Combining (2.10) and (2.11), we have

$\begin{aligned} &\|f^{n+1}_ \varepsilon(t)\|_{L^{\infty}_q}+\|\nabla_{x, v}f^{n+1}_ \varepsilon(t)\|_{L^{\infty}_q}\cr&\qquad \leq C_{T, \varepsilon} \left(\|f_{0, \varepsilon}\|_{L^{\infty}_q}+\|\nabla_{x, v}f_{0, \varepsilon}\|_{L^{\infty}_q} \right)+C_{T, \varepsilon}\int^t_0\left(\|f^n_ \varepsilon\|_{L^{\infty}_q}+\|\nabla_{x, v}f^n_ \varepsilon\|_{L^{\infty}_q}\right)ds, \end{aligned}$

which concludes the desired result.

Corollary 2.1. Let $q >d+1$ . For any $T>0$ and $n \in \mathbb N$ , there exists a unique solution $f^n_ \varepsilon$ of the regularized and linearized system (2.2) such that $f^n_ \varepsilon \in L^\infty(0, T; L^\infty_q( \mathbb T^d \times \mathbb R^d))$ . Moreover, we have

(i) lower bound estimates for the local particle density and temperature:

$\rho^n_ \varepsilon > C_{ \varepsilon} \quad \mathit{\mbox{and}} \quad T^n_ \varepsilon > C_{ \varepsilon},$

(ii) upper bound estimates for the macroscopic fields:

$\rho^n_ \varepsilon+|u^n_ \varepsilon|+ T^n_ \varepsilon < C_{ \varepsilon}$

for all $0 \leq t \leq T$ , where $C_ \varepsilon$ is independent of $n$ .
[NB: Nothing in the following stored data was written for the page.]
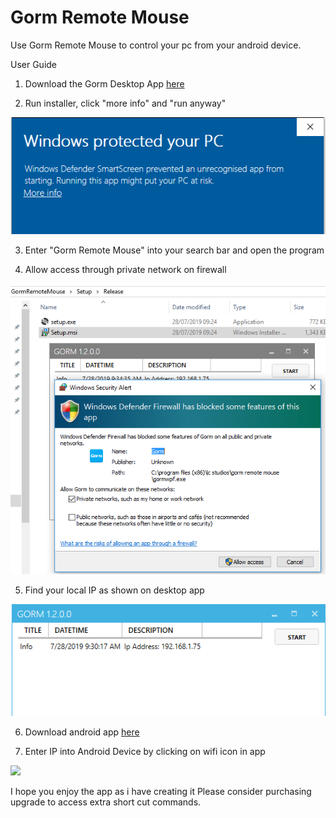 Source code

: # Gorm Remote Mouse
Use Gorm Remote Mouse to control your pc from your android device. 

User Guide

1. Download the Gorm Desktop App [here](https://github.com/lcstudios5563/GormRemoteMouse/raw/master/Release/GormRemoteMouse%201.2.0.0.msi)

2. Run installer, click "more info" and "run anyway"

![](https://github.com/lcstudios5563/GormRemoteMouse/blob/master/Images/App%20run%20anyway.PNG)

3. Enter "Gorm Remote Mouse" into your search bar and open the program

4. Allow access through private network on firewall

![](https://github.com/lcstudios5563/GormRemoteMouse/blob/master/Images/App%20firewall%20rule.PNG)

5. Find your local IP as shown on desktop app

![](https://github.com/lcstudios5563/GormRemoteMouse/blob/master/Images/App%20Ip%20address.PNG)

6. Download android app [here](https://play.google.com/store/apps/details?id=uk.co.lcstudios.mouseemulator)

7. Enter IP into Android Device by clicking on wifi icon in app

![](https://lh3.googleusercontent.com/Wl3CRzblHlIxCnbSB1n7BqODh5tRCwhMqgWWMjlINyBML_2AJhVvfX8Aj1VAqT2rDQ=w720-h310-rw)


I hope you enjoy the app as i have creating it
Please consider purchasing upgrade to access extra short cut commands.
Proof. (i) We take into account the integration of (2.9) and recall how we regularized $f_0$ to see

$\begin{align} \begin{aligned} \int_{\mathbb R^d} f^{n}_ \varepsilon(x, v, t)\, dv &\geq e^{2t} \int_{\mathbb R^d} f_{0, \varepsilon}(Z^n_ \varepsilon(0))\, dv \cr &\geq \int_{\mathbb R^d} \varepsilon e^{-|V^n_ \varepsilon(0)|^2}dv \cr &\geq \int_{\mathbb R^d} \varepsilon e^{-C_ \varepsilon(1+|v|)^2}dv \geq C_ \varepsilon, \end{aligned} \end{align}$

(2.12)

where we used

$|V^{n+1}_ \varepsilon(s)| \leq C |v| + C\int_s^t |u^{ \varepsilon, n}_ \varepsilon(X^{n+1}_ \varepsilon(\tau), \tau)|\, d\tau \leq C(|v| + C_ \varepsilon) \leq C_ \varepsilon(1 + |v|)$

for all $0 \leq s \leq T$ . This gives the lower bound for $\rho^n_ \varepsilon$ . On the other hand, it follows from [21,Proposition 2.1] that

$\rho^n_ \varepsilon(x, t) \leq C_q\|f^n_ \varepsilon\|_{L^\infty_q} (T^n_ \varepsilon)^{d/2}$

for $q > d$ or $q = 0$ . This combined with the above lower bound estimate for $\rho^n_ \varepsilon$ asserts $T^n_ \varepsilon > C_ \varepsilon$ for some $C_ \varepsilon$ , which is independent of $n$ . Note that this is essential for the local Maxwellian to be well-defined.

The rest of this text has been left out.